[Dataset entries]
──────

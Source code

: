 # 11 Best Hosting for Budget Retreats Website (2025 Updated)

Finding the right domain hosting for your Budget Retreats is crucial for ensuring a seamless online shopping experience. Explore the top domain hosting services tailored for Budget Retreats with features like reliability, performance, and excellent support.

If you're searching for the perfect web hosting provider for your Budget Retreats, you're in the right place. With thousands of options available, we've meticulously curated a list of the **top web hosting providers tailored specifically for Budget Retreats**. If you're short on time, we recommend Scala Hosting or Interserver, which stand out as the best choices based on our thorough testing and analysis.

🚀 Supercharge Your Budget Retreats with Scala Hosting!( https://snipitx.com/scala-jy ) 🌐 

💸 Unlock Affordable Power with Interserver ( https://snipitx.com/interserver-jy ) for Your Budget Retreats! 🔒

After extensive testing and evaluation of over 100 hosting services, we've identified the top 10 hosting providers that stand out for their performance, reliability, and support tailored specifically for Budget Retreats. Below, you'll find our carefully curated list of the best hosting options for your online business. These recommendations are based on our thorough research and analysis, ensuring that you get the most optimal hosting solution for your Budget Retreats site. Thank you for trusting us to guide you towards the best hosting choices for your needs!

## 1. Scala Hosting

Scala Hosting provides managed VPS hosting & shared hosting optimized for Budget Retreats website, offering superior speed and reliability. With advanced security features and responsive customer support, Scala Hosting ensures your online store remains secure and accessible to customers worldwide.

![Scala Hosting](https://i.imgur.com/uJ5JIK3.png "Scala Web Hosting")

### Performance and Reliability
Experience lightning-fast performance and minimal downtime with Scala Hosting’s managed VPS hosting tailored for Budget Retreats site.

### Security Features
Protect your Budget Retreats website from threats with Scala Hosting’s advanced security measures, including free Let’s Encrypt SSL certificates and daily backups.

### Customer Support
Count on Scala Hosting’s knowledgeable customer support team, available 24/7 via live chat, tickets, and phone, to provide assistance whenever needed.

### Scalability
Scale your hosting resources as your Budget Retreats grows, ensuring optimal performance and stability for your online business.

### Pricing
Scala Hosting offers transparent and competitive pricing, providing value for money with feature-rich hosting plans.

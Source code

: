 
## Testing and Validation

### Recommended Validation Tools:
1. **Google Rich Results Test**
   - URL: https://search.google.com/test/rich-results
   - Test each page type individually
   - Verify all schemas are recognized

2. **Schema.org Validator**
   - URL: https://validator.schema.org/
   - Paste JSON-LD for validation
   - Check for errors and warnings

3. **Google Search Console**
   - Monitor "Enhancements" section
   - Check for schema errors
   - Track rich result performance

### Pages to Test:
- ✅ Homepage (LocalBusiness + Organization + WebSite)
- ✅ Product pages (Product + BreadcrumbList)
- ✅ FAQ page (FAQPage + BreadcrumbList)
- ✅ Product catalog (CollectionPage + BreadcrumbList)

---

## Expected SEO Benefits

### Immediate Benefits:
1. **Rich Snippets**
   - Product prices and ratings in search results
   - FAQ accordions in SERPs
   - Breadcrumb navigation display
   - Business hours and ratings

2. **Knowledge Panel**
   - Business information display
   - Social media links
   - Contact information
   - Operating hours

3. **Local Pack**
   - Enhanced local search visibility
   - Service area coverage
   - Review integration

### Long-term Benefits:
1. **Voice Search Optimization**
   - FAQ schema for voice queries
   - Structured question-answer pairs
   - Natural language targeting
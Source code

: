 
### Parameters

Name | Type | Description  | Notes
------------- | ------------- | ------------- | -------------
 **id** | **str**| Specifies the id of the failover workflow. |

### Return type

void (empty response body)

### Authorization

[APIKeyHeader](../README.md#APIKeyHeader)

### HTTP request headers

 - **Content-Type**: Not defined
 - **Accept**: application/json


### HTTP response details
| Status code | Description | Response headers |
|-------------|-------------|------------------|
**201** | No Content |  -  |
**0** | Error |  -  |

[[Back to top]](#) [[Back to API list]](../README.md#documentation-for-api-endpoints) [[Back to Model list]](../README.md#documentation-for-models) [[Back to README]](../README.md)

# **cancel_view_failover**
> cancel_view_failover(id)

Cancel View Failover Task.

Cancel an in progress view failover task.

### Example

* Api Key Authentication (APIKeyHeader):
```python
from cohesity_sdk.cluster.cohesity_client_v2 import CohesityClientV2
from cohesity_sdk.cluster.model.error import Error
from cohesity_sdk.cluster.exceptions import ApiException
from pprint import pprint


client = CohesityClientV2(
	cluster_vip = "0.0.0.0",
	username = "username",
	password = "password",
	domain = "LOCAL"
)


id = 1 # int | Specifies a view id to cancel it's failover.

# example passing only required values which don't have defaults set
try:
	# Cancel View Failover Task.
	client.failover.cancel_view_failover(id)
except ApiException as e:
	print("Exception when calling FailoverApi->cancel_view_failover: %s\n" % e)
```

──────

* [Work request]: All lines of the records containing "Description" should be shown.

* [Completed task]:
Name | Type | Description  | Notes
| Status code | Description | Response headers |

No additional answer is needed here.